## Exercise description
Reproduce all of the data exactly. Images are not to appear in the reply.

╭─ Records for the task

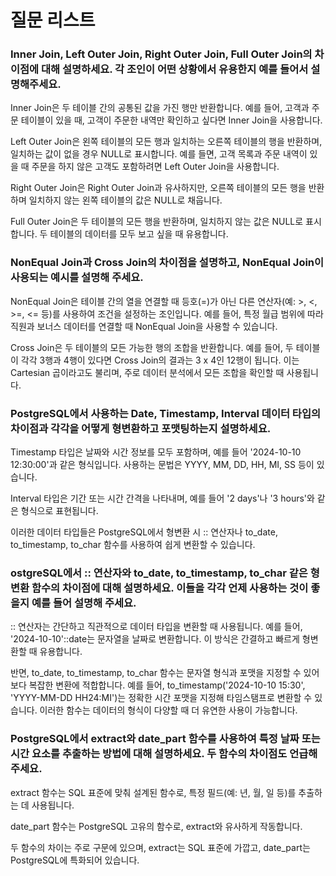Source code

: # 질문 리스트

### Inner Join, Left Outer Join, Right Outer Join, Full Outer Join의 차이점에 대해 설명하세요. 각 조인이 어떤 상황에서 유용한지 예를 들어서 설명해주세요.

Inner Join은 두 테이블 간의 공통된 값을 가진 행만 반환합니다. 예를 들어, 고객과 주문 테이블이 있을 때, 고객이 주문한 내역만 확인하고 싶다면 Inner Join을 사용합니다.

Left Outer Join은 왼쪽 테이블의 모든 행과 일치하는 오른쪽 테이블의 행을 반환하며, 일치하는 값이 없을 경우 NULL로 표시합니다. 예를 들면, 고객 목록과 주문 내역이 있을 때 주문을 하지 않은 고객도 포함하려면 Left Outer Join을 사용합니다.

Right Outer Join은 Right Outer Join과 유사하지만, 오른쪽 테이블의 모든 행을 반환하며 일치하지 않는 왼쪽 테이블의 값은 NULL로 채웁니다.

Full Outer Join은 두 테이블의 모든 행을 반환하며, 일치하지 않는 값은 NULL로 표시합니다. 두 테이블의 데이터를 모두 보고 싶을 때 유용합니다.

### NonEqual Join과 Cross Join의 차이점을 설명하고, NonEqual Join이 사용되는 예시를 설명해 주세요.

NonEqual Join은 테이블 간의 열을 연결할 때 등호(=)가 아닌 다른 연산자(예: >, <, >=, <= 등)를 사용하여 조건을 설정하는 조인입니다. 예를 들어, 특정 월급 범위에 따라 직원과 보너스 데이터를 연결할 때 NonEqual Join을 사용할 수 있습니다. 

Cross Join은 두 테이블의 모든 가능한 행의 조합을 반환합니다. 예를 들어, 두 테이블이 각각 3행과 4행이 있다면 Cross Join의 결과는 3 x 4인 12행이 됩니다. 이는 Cartesian 곱이라고도 불리며, 주로 데이터 분석에서 모든 조합을 확인할 때 사용됩니다.

### PostgreSQL에서 사용하는 Date, Timestamp, Interval 데이터 타입의 차이점과 각각을 어떻게 형변환하고 포맷팅하는지 설명하세요.

Timestamp 타입은 날짜와 시간 정보를 모두 포함하며, 예를 들어 '2024-10-10 12:30:00'과 같은 형식입니다. 사용하는 문법은 YYYY, MM, DD, HH, MI, SS 등이 있습니다.

Interval 타입은 기간 또는 시간 간격을 나타내며, 예를 들어 '2 days'나 '3 hours'와 같은 형식으로 표현됩니다.

이러한 데이터 타입들은 PostgreSQL에서 형변환 시 :: 연산자나 to_date, to_timestamp, to_char 함수를 사용하여 쉽게 변환할 수 있습니다.

### ostgreSQL에서 :: 연산자와 to_date, to_timestamp, to_char 같은 형변환 함수의 차이점에 대해 설명하세요. 이들을 각각 언제 사용하는 것이 좋을지 예를 들어 설명해 주세요.

:: 연산자는 간단하고 직관적으로 데이터 타입을 변환할 때 사용됩니다. 예를 들어, '2024-10-10'::date는 문자열을 날짜로 변환합니다. 이 방식은 간결하고 빠르게 형변환할 때 유용합니다.

반면, to_date, to_timestamp, to_char 함수는 문자열 형식과 포맷을 지정할 수 있어 보다 복잡한 변환에 적합합니다. 예를 들어, to_timestamp('2024-10-10 15:30', 'YYYY-MM-DD HH24:MI')는 정확한 시간 포맷을 지정해 타임스탬프로 변환할 수 있습니다. 이러한 함수는 데이터의 형식이 다양할 때 더 유연한 사용이 가능합니다.

### PostgreSQL에서 extract와 date_part 함수를 사용하여 특정 날짜 또는 시간 요소를 추출하는 방법에 대해 설명하세요. 두 함수의 차이점도 언급해 주세요.

extract 함수는 SQL 표준에 맞춰 설계된 함수로, 특정 필드(예: 년, 월, 일 등)를 추출하는 데 사용됩니다.

date_part 함수는 PostgreSQL 고유의 함수로, extract와 유사하게 작동합니다.

두 함수의 차이는 주로 구문에 있으며, extract는 SQL 표준에 가깝고, date_part는 PostgreSQL에 특화되어 있습니다.


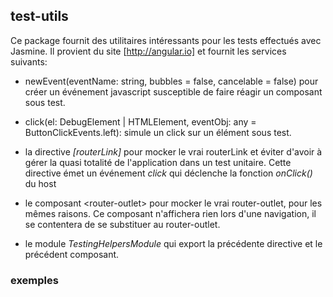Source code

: ## test-utils  
Ce package fournit des utilitaires intéressants pour les tests effectués avec Jasmine.
Il provient du site [http://angular.io] et fournit les services suivants:
 
 * newEvent(eventName: string, bubbles = false, cancelable = false) pour créer un événement javascript susceptible de 
 faire réagir un composant sous test.
 
 * click(el: DebugElement | HTMLElement, eventObj: any = ButtonClickEvents.left): simule un click sur un élément sous test.

 * la directive *\[routerLink\]* pour mocker le vrai routerLink et éviter d'avoir à gérer la quasi totalité de l'application 
 dans un test unitaire. Cette directive émet un événement *click* qui déclenche la fonction *onClick()* du host
 
 * le composant \<router-outlet\> pour mocker le vrai router-outlet, pour les mêmes raisons. Ce composant n'affichera rien lors
 d'une navigation, il se contentera de se substituer au router-outlet.
 
 * le module *TestingHelpersModule* qui export la précédente directive et le précédent composant.
 
 ### exemples
 
 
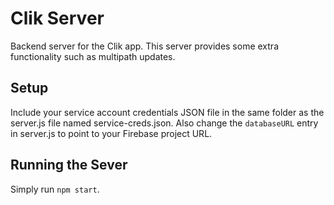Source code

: # Clik Server

Backend server for the Clik app. This server provides some extra functionality such as multipath updates.

## Setup
Include your service account credentials JSON file in the same folder as the server.js file named service-creds.json.
Also change the `databaseURL` entry in server.js to point to your Firebase project URL.

## Running the Sever
Simply run `npm start`.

╰─

## Finished exercise
Source code

: # 질문 리스트

### Inner Join, Left Outer Join, Right Outer Join, Full Outer Join의 차이점에 대해 설명하세요. 각 조인이 어떤 상황에서 유용한지 예를 들어서 설명해주세요.

Inner Join은 두 테이블 간의 공통된 값을 가진 행만 반환합니다. 예를 들어, 고객과 주문 테이블이 있을 때, 고객이 주문한 내역만 확인하고 싶다면 Inner Join을 사용합니다.

Left Outer Join은 왼쪽 테이블의 모든 행과 일치하는 오른쪽 테이블의 행을 반환하며, 일치하는 값이 없을 경우 NULL로 표시합니다. 예를 들면, 고객 목록과 주문 내역이 있을 때 주문을 하지 않은 고객도 포함하려면 Left Outer Join을 사용합니다.

Right Outer Join은 Right Outer Join과 유사하지만, 오른쪽 테이블의 모든 행을 반환하며 일치하지 않는 왼쪽 테이블의 값은 NULL로 채웁니다.

Full Outer Join은 두 테이블의 모든 행을 반환하며, 일치하지 않는 값은 NULL로 표시합니다. 두 테이블의 데이터를 모두 보고 싶을 때 유용합니다.

### NonEqual Join과 Cross Join의 차이점을 설명하고, NonEqual Join이 사용되는 예시를 설명해 주세요.

NonEqual Join은 테이블 간의 열을 연결할 때 등호(=)가 아닌 다른 연산자(예: >, <, >=, <= 등)를 사용하여 조건을 설정하는 조인입니다. 예를 들어, 특정 월급 범위에 따라 직원과 보너스 데이터를 연결할 때 NonEqual Join을 사용할 수 있습니다. 

Cross Join은 두 테이블의 모든 가능한 행의 조합을 반환합니다. 예를 들어, 두 테이블이 각각 3행과 4행이 있다면 Cross Join의 결과는 3 x 4인 12행이 됩니다. 이는 Cartesian 곱이라고도 불리며, 주로 데이터 분석에서 모든 조합을 확인할 때 사용됩니다.

### PostgreSQL에서 사용하는 Date, Timestamp, Interval 데이터 타입의 차이점과 각각을 어떻게 형변환하고 포맷팅하는지 설명하세요.

Timestamp 타입은 날짜와 시간 정보를 모두 포함하며, 예를 들어 '2024-10-10 12:30:00'과 같은 형식입니다. 사용하는 문법은 YYYY, MM, DD, HH, MI, SS 등이 있습니다.

Interval 타입은 기간 또는 시간 간격을 나타내며, 예를 들어 '2 days'나 '3 hours'와 같은 형식으로 표현됩니다.

이러한 데이터 타입들은 PostgreSQL에서 형변환 시 :: 연산자나 to_date, to_timestamp, to_char 함수를 사용하여 쉽게 변환할 수 있습니다.

### ostgreSQL에서 :: 연산자와 to_date, to_timestamp, to_char 같은 형변환 함수의 차이점에 대해 설명하세요. 이들을 각각 언제 사용하는 것이 좋을지 예를 들어 설명해 주세요.

:: 연산자는 간단하고 직관적으로 데이터 타입을 변환할 때 사용됩니다. 예를 들어, '2024-10-10'::date는 문자열을 날짜로 변환합니다. 이 방식은 간결하고 빠르게 형변환할 때 유용합니다.

반면, to_date, to_timestamp, to_char 함수는 문자열 형식과 포맷을 지정할 수 있어 보다 복잡한 변환에 적합합니다. 예를 들어, to_timestamp('2024-10-10 15:30', 'YYYY-MM-DD HH24:MI')는 정확한 시간 포맷을 지정해 타임스탬프로 변환할 수 있습니다. 이러한 함수는 데이터의 형식이 다양할 때 더 유연한 사용이 가능합니다.

### PostgreSQL에서 extract와 date_part 함수를 사용하여 특정 날짜 또는 시간 요소를 추출하는 방법에 대해 설명하세요. 두 함수의 차이점도 언급해 주세요.

extract 함수는 SQL 표준에 맞춰 설계된 함수로, 특정 필드(예: 년, 월, 일 등)를 추출하는 데 사용됩니다.

date_part 함수는 PostgreSQL 고유의 함수로, extract와 유사하게 작동합니다.

두 함수의 차이는 주로 구문에 있으며, extract는 SQL 표준에 가깝고, date_part는 PostgreSQL에 특화되어 있습니다.


Source code

: ## test-utils  
Ce package fournit des utilitaires intéressants pour les tests effectués avec Jasmine.
Il provient du site [http://angular.io] et fournit les services suivants:
 
 * newEvent(eventName: string, bubbles = false, cancelable = false) pour créer un événement javascript susceptible de 
 faire réagir un composant sous test.
 
 * click(el: DebugElement | HTMLElement, eventObj: any = ButtonClickEvents.left): simule un click sur un élément sous test.

 * la directive *\[routerLink\]* pour mocker le vrai routerLink et éviter d'avoir à gérer la quasi totalité de l'application 
 dans un test unitaire. Cette directive émet un événement *click* qui déclenche la fonction *onClick()* du host
 
 * le composant \<router-outlet\> pour mocker le vrai router-outlet, pour les mêmes raisons. Ce composant n'affichera rien lors
 d'une navigation, il se contentera de se substituer au router-outlet.
 
 * le module *TestingHelpersModule* qui export la précédente directive et le précédent composant.
 
 ### exemples
 
 
Source code

: # Clik Server

Backend server for the Clik app. This server provides some extra functionality such as multipath updates.

## Setup
Include your service account credentials JSON file in the same folder as the server.js file named service-creds.json.
Also change the `databaseURL` entry in server.js to point to your Firebase project URL.

## Running the Sever
Simply run `npm start`.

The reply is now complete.